Engaging with your child with disability

Every child has their strengths, passions and talents, including children with disabilities. These may be in doing artwork, in their personality, in their motor skills or in something else. It’s more important for us to focus on what children can do, their abilities, rather than their disability. We can use children’s abilities and interests to assist the areas that they have most challenges with. By focusing on what the child can do, we can help ourselves, the members of our family and other community members see, acknowledge and celebrate their abilities and potential.

A mother is playing with her child in the forest.

Here are some tips on engaging with your child:

✔️ Use positive and responsive interaction with your child. Spend time talking with them, explaining in simple language what it is you’re doing, smiling with them, telling them all about their environment, making noises around them so they can respond to noises.

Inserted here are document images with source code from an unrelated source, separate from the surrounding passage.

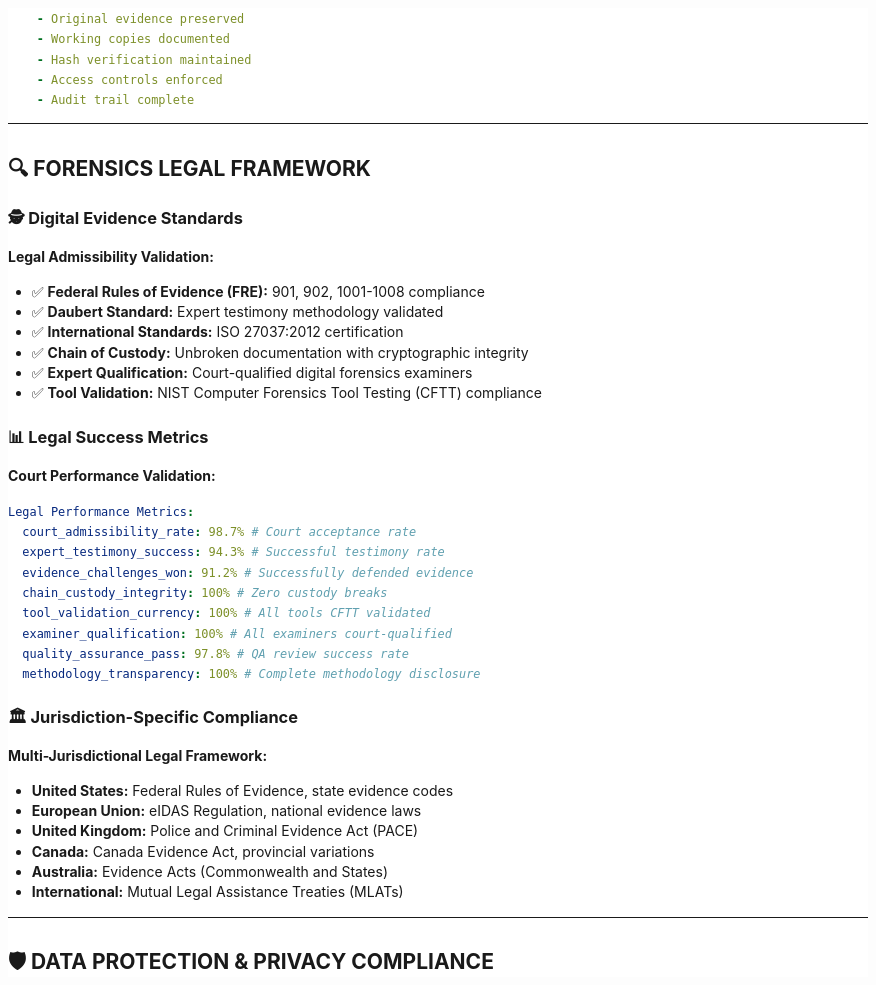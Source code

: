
 ```yaml
    - Original evidence preserved
    - Working copies documented
    - Hash verification maintained
    - Access controls enforced
    - Audit trail complete
```

---

## 🔍 FORENSICS LEGAL FRAMEWORK

### 🕵️ **Digital Evidence Standards**

**Legal Admissibility Validation:**

- ✅ **Federal Rules of Evidence (FRE):** 901, 902, 1001-1008 compliance
- ✅ **Daubert Standard:** Expert testimony methodology validated
- ✅ **International Standards:** ISO 27037:2012 certification
- ✅ **Chain of Custody:** Unbroken documentation with cryptographic integrity
- ✅ **Expert Qualification:** Court-qualified digital forensics examiners
- ✅ **Tool Validation:** NIST Computer Forensics Tool Testing (CFTT) compliance

### 📊 **Legal Success Metrics**

**Court Performance Validation:**

```yaml
Legal Performance Metrics:
  court_admissibility_rate: 98.7% # Court acceptance rate
  expert_testimony_success: 94.3% # Successful testimony rate
  evidence_challenges_won: 91.2% # Successfully defended evidence
  chain_custody_integrity: 100% # Zero custody breaks
  tool_validation_currency: 100% # All tools CFTT validated
  examiner_qualification: 100% # All examiners court-qualified
  quality_assurance_pass: 97.8% # QA review success rate
  methodology_transparency: 100% # Complete methodology disclosure
```

### 🏛️ **Jurisdiction-Specific Compliance**

**Multi-Jurisdictional Legal Framework:**

- **United States:** Federal Rules of Evidence, state evidence codes
- **European Union:** eIDAS Regulation, national evidence laws
- **United Kingdom:** Police and Criminal Evidence Act (PACE)
- **Canada:** Canada Evidence Act, provincial variations
- **Australia:** Evidence Acts (Commonwealth and States)
- **International:** Mutual Legal Assistance Treaties (MLATs)

---

## 🛡️ DATA PROTECTION & PRIVACY COMPLIANCE
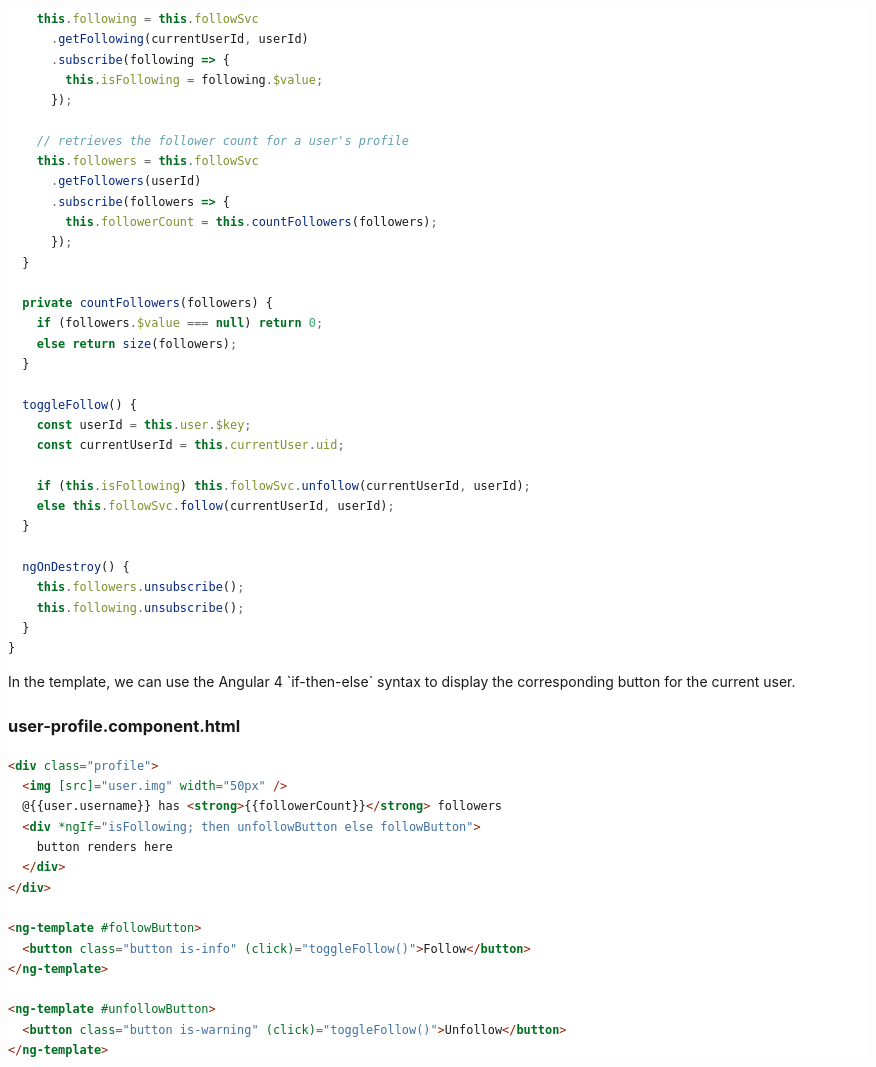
 ```typescript
    this.following = this.followSvc
      .getFollowing(currentUserId, userId)
      .subscribe(following => {
        this.isFollowing = following.$value;
      });

    // retrieves the follower count for a user's profile
    this.followers = this.followSvc
      .getFollowers(userId)
      .subscribe(followers => {
        this.followerCount = this.countFollowers(followers);
      });
  }

  private countFollowers(followers) {
    if (followers.$value === null) return 0;
    else return size(followers);
  }

  toggleFollow() {
    const userId = this.user.$key;
    const currentUserId = this.currentUser.uid;

    if (this.isFollowing) this.followSvc.unfollow(currentUserId, userId);
    else this.followSvc.follow(currentUserId, userId);
  }

  ngOnDestroy() {
    this.followers.unsubscribe();
    this.following.unsubscribe();
  }
}
```

<p>In the template, we can use the Angular 4 `if-then-else` syntax to display the corresponding button for the current user. </p>

### user-profile.component.html

```html
<div class="profile">
  <img [src]="user.img" width="50px" />
  @{{user.username}} has <strong>{{followerCount}}</strong> followers
  <div *ngIf="isFollowing; then unfollowButton else followButton">
    button renders here
  </div>
</div>

<ng-template #followButton>
  <button class="button is-info" (click)="toggleFollow()">Follow</button>
</ng-template>

<ng-template #unfollowButton>
  <button class="button is-warning" (click)="toggleFollow()">Unfollow</button>
</ng-template>
```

✔️ Your children may or may not be able to speak with you depending on their condition. But even if they cannot speak, try to create a communication-rich environment as a part of your daily family routines: talk to your child, using different voice intonation, cards with simple images (e.g. toothbrush for brushing teeth), body movement or assistive technologies. Pay attention to the child’s reaction and respond to her cues. This responsive, two-way interaction is critical for child development.

✔️ Everything that you do, as you are moving around the house, doing your housework - involve and include your child in it. Take your child into the room where you are working. Tell them what you are doing: you are washing the dishes; you’re dipping the dishes in the water. Describe the things you work with or those surrounding you and the child – the shape, texture, smell, taste, etc. Allow your child to touch, smell, and experience some of those.

✔️ You can stimulate them by playing with them, making little toys at home, putting stones in a bottle and shaking it, by waving different coloured ribbons in front of their eyes. There are many things that you can do with just things around your house. Be creative!

✔️Play with your child: read to them, show them pictures, tickle them, hug them, cuddle them. They will respond to you with laughter and smiles. If they don’t like a particular play that you are doing, they will let you know. They will stop laughing, they will stop smiling. Try something else.

✔️If you don’t have a lot of time to play with your child, there may be other family members in your home who will be able to do it. Brothers and sisters are really great. They stimulate them because they talk to them a lot and they play with them. They don’t seem to be concerned about whether a sibling has a disability. They play with them just like with anyone else.